Selama 40 hari, mereka belajar hidup mandiri, membangun kedisiplinan, memperbaiki diri, dan mengembangkan berbagai skill. Jauh dari keluarga membuat mereka harus belajar mengelola rasa rindu sekaligus beradaptasi dengan kehidupan pondok.

Ketika hari sambangan tiba, kebahagiaan langsung memenuhi suasana pondok. Tangis haru dan bahagia pecah dalam pelukan santri bersama orang tua. Senyum, tawa, dan cerita menghangatkan pertemuan setelah sekian lama tidak berjumpa.
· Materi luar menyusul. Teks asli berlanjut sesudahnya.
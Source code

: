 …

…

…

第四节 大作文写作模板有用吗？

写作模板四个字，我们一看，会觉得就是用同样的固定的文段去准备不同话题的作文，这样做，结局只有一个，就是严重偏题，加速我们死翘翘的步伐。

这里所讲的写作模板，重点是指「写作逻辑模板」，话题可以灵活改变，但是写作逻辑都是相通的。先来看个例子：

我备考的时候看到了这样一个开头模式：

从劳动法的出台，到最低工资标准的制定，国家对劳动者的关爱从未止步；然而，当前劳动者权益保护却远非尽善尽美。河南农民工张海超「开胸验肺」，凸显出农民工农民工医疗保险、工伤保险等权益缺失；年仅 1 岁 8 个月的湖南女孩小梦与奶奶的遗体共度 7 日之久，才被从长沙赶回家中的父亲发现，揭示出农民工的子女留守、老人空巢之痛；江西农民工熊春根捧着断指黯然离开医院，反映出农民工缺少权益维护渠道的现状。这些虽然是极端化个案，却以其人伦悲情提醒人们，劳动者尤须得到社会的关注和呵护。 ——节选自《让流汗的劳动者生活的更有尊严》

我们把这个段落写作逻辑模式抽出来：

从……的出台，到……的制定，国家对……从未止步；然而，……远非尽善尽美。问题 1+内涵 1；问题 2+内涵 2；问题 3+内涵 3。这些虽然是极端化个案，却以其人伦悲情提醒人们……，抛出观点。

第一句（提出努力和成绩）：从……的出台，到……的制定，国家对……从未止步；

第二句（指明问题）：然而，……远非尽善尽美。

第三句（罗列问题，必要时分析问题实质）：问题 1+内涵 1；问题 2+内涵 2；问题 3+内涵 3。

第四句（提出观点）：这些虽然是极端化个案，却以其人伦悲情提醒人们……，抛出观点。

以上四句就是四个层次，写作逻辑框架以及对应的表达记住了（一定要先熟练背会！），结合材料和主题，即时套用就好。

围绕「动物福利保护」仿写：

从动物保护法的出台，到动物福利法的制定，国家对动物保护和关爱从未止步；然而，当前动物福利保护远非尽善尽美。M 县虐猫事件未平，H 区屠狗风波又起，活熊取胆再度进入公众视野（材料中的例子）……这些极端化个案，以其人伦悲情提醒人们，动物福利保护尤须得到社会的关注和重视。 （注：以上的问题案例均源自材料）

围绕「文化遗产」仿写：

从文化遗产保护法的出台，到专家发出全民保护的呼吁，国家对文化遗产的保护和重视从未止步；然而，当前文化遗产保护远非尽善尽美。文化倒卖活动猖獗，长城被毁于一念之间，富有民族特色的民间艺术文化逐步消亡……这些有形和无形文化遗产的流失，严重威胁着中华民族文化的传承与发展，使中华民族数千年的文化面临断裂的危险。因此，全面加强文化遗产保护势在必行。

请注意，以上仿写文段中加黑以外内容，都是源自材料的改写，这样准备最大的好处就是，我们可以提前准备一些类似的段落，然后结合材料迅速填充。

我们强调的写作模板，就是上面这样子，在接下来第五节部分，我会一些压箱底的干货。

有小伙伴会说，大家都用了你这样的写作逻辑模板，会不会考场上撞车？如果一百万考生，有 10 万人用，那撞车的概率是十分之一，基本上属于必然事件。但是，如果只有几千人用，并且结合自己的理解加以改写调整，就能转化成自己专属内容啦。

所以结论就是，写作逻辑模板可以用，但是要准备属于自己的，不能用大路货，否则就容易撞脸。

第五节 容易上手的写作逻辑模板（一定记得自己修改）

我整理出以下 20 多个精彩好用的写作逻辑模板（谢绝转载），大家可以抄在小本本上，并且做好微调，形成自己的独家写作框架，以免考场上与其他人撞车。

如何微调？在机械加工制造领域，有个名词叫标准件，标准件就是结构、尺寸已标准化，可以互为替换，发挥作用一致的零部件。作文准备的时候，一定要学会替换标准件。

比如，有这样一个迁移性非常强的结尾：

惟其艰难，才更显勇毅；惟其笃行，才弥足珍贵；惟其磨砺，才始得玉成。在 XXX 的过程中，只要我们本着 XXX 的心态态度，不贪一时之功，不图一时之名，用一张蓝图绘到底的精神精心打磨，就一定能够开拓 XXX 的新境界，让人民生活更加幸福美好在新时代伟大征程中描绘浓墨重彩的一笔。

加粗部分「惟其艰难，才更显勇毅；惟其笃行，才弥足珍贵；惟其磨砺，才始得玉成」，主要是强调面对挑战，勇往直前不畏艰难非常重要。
Orang tua juga melihat perubahan dalam diri anak-anak mereka. Para santri mulai menunjukkan sikap yang lebih mandiri, disiplin, percaya diri, dan tertata dibandingkan sebelum mondok.

40 hari menjadi awal dari perjalanan panjang mereka untuk terus belajar dan memperbaiki diri. Semoga para santri tetap istiqamah dalam menuntut ilmu, membangun akhlak, dan menjadi generasi yang bermanfaat bagi agama, keluarga, dan masyarakat.